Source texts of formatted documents

== Segment start ==

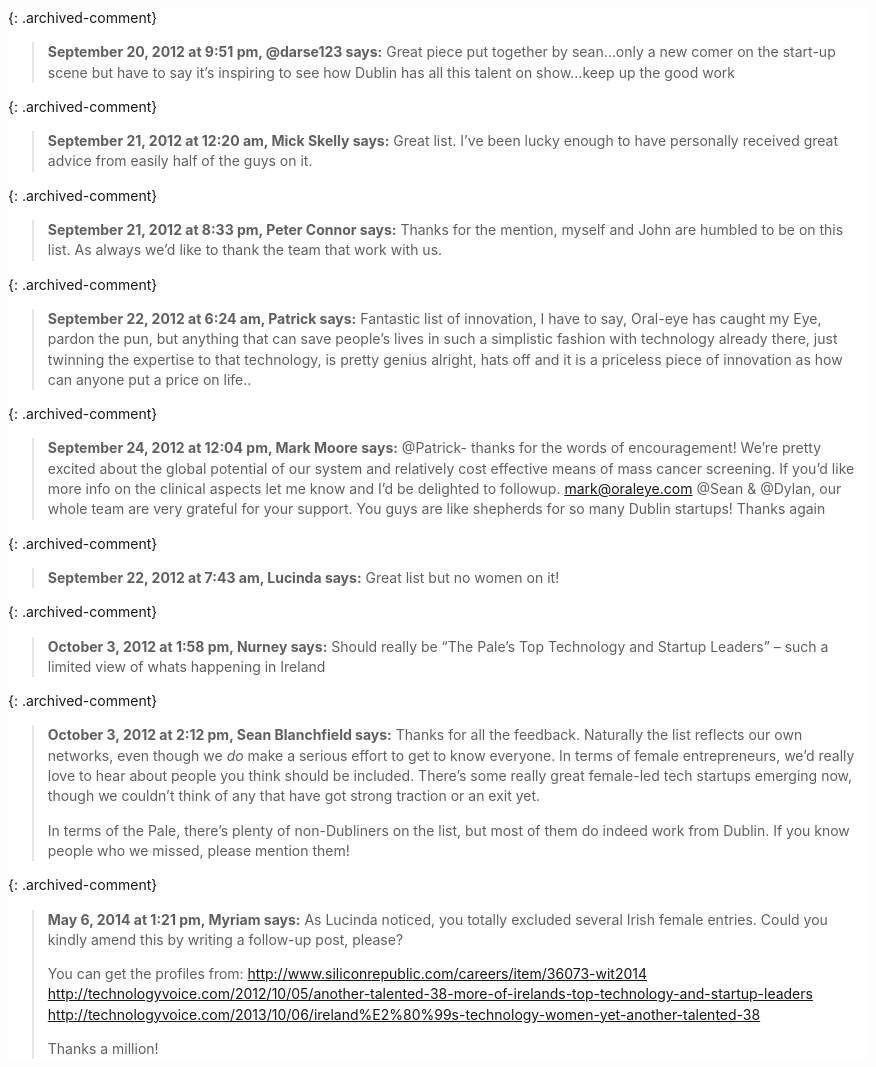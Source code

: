 {: .archived-comment}
> **September 20, 2012 at 9:51 pm, @darse123 says:**
> Great piece put together by sean…only a new comer on the start-up scene but have to say it’s inspiring to see how Dublin has all this talent on show…keep up the good work

{: .archived-comment}
> **September 21, 2012 at 12:20 am, Mick Skelly says:**
> Great list. I’ve been lucky enough to have personally received great advice from easily half of the guys on it.

{: .archived-comment}
> **September 21, 2012 at 8:33 pm, Peter Connor says:**
> Thanks for the mention, myself and John are humbled to be on this list. As always we’d like to thank the team that work with us.

{: .archived-comment}
> **September 22, 2012 at 6:24 am, Patrick says:**
> Fantastic list of innovation, I have to say, Oral-eye has caught my Eye, pardon the pun, but anything that can save people’s lives in such a simplistic fashion with technology already there, just twinning the expertise to that technology, is pretty genius alright, hats off and it is a priceless piece of innovation as how can anyone put a price on life..

{: .archived-comment}
> **September 24, 2012 at 12:04 pm, Mark Moore says:**
> @Patrick- thanks for the words of encouragement! We’re pretty excited about the global potential of our system and relatively cost effective means of mass cancer screening. If you’d like more info on the clinical aspects let me know and I’d be delighted to followup. mark@oraleye.com
> @Sean & @Dylan, our whole team are very grateful for your support. You guys are like shepherds for so many Dublin startups! Thanks again

{: .archived-comment}
> **September 22, 2012 at 7:43 am, Lucinda says:**
> Great list but no women on it!

{: .archived-comment}
> **October 3, 2012 at 1:58 pm, Nurney says:**
> Should really be “The Pale’s Top Technology and Startup Leaders” – such a limited view of whats happening in Ireland

{: .archived-comment}
> **October 3, 2012 at 2:12 pm, Sean Blanchfield says:**
> Thanks for all the feedback. Naturally the list reflects our own networks, even though we *do* make a serious effort to get to know everyone. In terms of female entrepreneurs, we’d really love to hear about people you think should be included. There’s some really great female-led tech startups emerging now, though we couldn’t think of any that have got strong traction or an exit yet.
> 
> In terms of the Pale, there’s plenty of non-Dubliners on the list, but most of them do indeed work from Dublin. If you know people who we missed, please mention them!

{: .archived-comment}
> **May 6, 2014 at 1:21 pm, Myriam says:**
> As Lucinda noticed, you totally excluded several Irish female entries.
> Could you kindly amend this by writing a follow-up post, please?
> 
> You can get the profiles from:
> http://www.siliconrepublic.com/careers/item/36073-wit2014
> http://technologyvoice.com/2012/10/05/another-talented-38-more-of-irelands-top-technology-and-startup-leaders
> http://technologyvoice.com/2013/10/06/ireland%E2%80%99s-technology-women-yet-another-talented-38
> 
> Thanks a million!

== Segment end ==

= WHAT NEEDS TO BE DONE =
Quote only the lines from the one containing "am, Lucinda says:**" through the final line of the records, with both ends included.

= RESPONSE BOX =
> **September 22, 2012 at 7:43 am, Lucinda says:**
> Great list but no women on it!

{: .archived-comment}
> **October 3, 2012 at 1:58 pm, Nurney says:**
> Should really be “The Pale’s Top Technology and Startup Leaders” – such a limited view of whats happening in Ireland

{: .archived-comment}
> **October 3, 2012 at 2:12 pm, Sean Blanchfield says:**
> Thanks for all the feedback. Naturally the list reflects our own networks, even though we *do* make a serious effort to get to know everyone. In terms of female entrepreneurs, we’d really love to hear about people you think should be included. There’s some really great female-led tech startups emerging now, though we couldn’t think of any that have got strong traction or an exit yet.
> 
> In terms of the Pale, there’s plenty of non-Dubliners on the list, but most of them do indeed work from Dublin. If you know people who we missed, please mention them!

{: .archived-comment}
> **May 6, 2014 at 1:21 pm, Myriam says:**
> As Lucinda noticed, you totally excluded several Irish female entries.
> Could you kindly amend this by writing a follow-up post, please?
> 
> You can get the profiles from:
> http://www.siliconrepublic.com/careers/item/36073-wit2014
> http://technologyvoice.com/2012/10/05/another-talented-38-more-of-irelands-top-technology-and-startup-leaders
> http://technologyvoice.com/2013/10/06/ireland%E2%80%99s-technology-women-yet-another-talented-38
> 
> Thanks a million!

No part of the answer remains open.